Política

China eleva la tensión por el caso Huawei al arrestar a un segundo canadiense

La posible extradición a EE UU de la ejecutiva china ha enfurecido al régimen comunista

El empresario canadiense detenido ayer, Michael Spavor, posa junto a alumnas en la Zona Económica Especial de Corea del Norte
El empresario canadiense detenido ayer, Michael Spavor, posa junto a alumnas en la Zona Económica Especial de Corea del Norte

La posible extradición a EE UU de la ejecutiva china ha enfurecido al régimen comunista.

El caso Huawei sumó ayer un nuevo capítulo. Pekín volvió a dar otro golpe sobre la mesa confirmando el arresto de otro ciudadano canadiense. El gigante asiático aseguró que ambas detenciones no están relacionadas con el arresto en Vancouver el sábado de la directora financiera del gigante de las telecomunicaciones Huawei, Meng Wanzhou, pero los hechos apuntan en dirección contraria.

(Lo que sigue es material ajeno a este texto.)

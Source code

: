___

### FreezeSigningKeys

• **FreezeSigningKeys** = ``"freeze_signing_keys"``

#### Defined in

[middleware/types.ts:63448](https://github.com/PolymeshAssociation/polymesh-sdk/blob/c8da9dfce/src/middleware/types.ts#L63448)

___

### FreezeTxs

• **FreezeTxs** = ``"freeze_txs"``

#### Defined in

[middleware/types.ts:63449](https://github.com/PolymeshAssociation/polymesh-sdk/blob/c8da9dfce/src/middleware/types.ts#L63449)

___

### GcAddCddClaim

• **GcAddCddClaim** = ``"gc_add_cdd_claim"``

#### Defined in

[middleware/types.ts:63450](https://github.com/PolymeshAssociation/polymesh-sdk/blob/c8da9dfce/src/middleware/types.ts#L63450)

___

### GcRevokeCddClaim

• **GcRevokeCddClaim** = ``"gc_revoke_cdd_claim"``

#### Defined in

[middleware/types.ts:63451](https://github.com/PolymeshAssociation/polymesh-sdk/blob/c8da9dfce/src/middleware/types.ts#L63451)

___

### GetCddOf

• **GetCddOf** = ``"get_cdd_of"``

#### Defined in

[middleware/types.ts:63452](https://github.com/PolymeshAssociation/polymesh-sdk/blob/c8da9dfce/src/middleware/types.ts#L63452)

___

En esta ocasión se trata de Michael Spavor, propietario de una agencia de intercambios culturales con Corea del Norte y un conocido rostro por haber sido el promotor de la visita del jugador de baloncesto Denis Rodman al país comunista. El empresario fue detenido el lunes en su casa de Dandong, una ciudad fronteriza entre China y Corea del Norte. Tras informar a las autoridades canadienses de que los agentes habían ido a buscarle, se le perdió la pista. Desde entonces, ni una llamada telefónica ni rastro de él. El portavoz del Ministerio de Exteriores chino, Lu Kang, confirmó la detención de ambos. Según explicó, los dos canadienses arrestados están implicados en «actividades que perjudican la seguridad nacional».

Bajo esta acusación, un eufemismo usado por la autoridades chinas cuando quieren acusar a alguien de espionaje, los reos pueden permanecer incomunicados un máximo de seis meses sin posibilidad de abogado, y afrontar una sentencia de cárcel de varios años. Con todo, Lu señaló que «sus derechos e intereses están siendo salvaguardados».

Sin embargo, la preocupación de la ministra canadiense de Exteriores, Chrystia Freeland, era ayer notable. «No hemos podido establecer contacto con él desde que nos informó sobre esto», declaró sobre Spavor. «Estamos trabajando muy duro para determinar su paradero y también hemos planteado este caso ante las autoridades chinas. Estamos en contacto con su familia», añadió para indicar que Pekín había desligado ambas detenciones del caso Huawei.

Para China, tampoco tiene nada que ver el caso de Michael Kovrig, el otro canadiense detenido que trabaja para el Grupo de Crisis Internacional. Hasta la fecha, no se sabe nada de su paradero. Pekín explicó que la detención del ex diplomático se debía a no haber registrado este «think tank» en China y, como consecuencia, haber infringido la legislación local, pero ahora pesa sobre él la misma acusación que sobre Spavor.

Su arresto se produjo un día después de que el diario estatal «Global Times» advirtiera de «graves consecuencias» hacia Canadá si este país no ponía en libertad a Meng. La ejecutiva china, que fue acusada de fraude por burlar las sanciones financieras impuestas por Washington contra Irán, se encuentra en libertad provisional desde el martes. Tras pagar una fianza de 7,5 millones de dólares y con la obligación de llevar una tobillera para estar localizada, la china espera el proceso de extradición a EE UU, país donde se podría enfrentar a una pena máxima de 30 años de cárcel.